• Work task:
If a line in the entries below includes "ergibt", pick it out and copy it.

Entries provided below:

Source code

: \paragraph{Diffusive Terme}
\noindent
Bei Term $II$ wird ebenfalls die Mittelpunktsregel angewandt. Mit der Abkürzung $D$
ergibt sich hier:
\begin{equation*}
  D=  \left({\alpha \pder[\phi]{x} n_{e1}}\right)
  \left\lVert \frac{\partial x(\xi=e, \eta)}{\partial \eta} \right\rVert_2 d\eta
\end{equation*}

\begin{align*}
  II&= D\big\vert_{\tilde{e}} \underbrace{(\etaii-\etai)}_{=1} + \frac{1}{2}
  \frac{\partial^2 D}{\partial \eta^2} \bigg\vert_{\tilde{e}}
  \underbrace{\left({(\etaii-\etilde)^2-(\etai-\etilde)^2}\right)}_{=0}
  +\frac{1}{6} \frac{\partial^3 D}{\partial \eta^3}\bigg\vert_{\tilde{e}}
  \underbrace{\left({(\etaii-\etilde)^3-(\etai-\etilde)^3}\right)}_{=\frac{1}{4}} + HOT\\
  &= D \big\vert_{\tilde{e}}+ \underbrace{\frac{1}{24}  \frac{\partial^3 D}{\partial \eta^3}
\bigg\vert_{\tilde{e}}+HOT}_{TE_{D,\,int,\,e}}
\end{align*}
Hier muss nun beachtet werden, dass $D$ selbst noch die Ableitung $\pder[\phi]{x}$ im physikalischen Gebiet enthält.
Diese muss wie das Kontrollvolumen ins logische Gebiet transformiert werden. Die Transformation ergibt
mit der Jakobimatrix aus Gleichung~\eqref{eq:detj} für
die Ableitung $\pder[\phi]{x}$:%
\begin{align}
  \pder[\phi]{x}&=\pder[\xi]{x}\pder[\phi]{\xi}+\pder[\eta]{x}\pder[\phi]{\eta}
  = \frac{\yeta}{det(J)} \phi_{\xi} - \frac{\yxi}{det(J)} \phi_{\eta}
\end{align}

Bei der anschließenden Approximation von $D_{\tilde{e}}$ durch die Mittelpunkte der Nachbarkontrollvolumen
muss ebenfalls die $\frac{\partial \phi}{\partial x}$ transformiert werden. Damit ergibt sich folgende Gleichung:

End of Entries provided.

• Response to this task:
ergibt sich hier:
Diese muss wie das Kontrollvolumen ins logische Gebiet transformiert werden. Die Transformation ergibt
muss ebenfalls die $\frac{\partial \phi}{\partial x}$ transformiert werden. Damit ergibt sich folgende Gleichung:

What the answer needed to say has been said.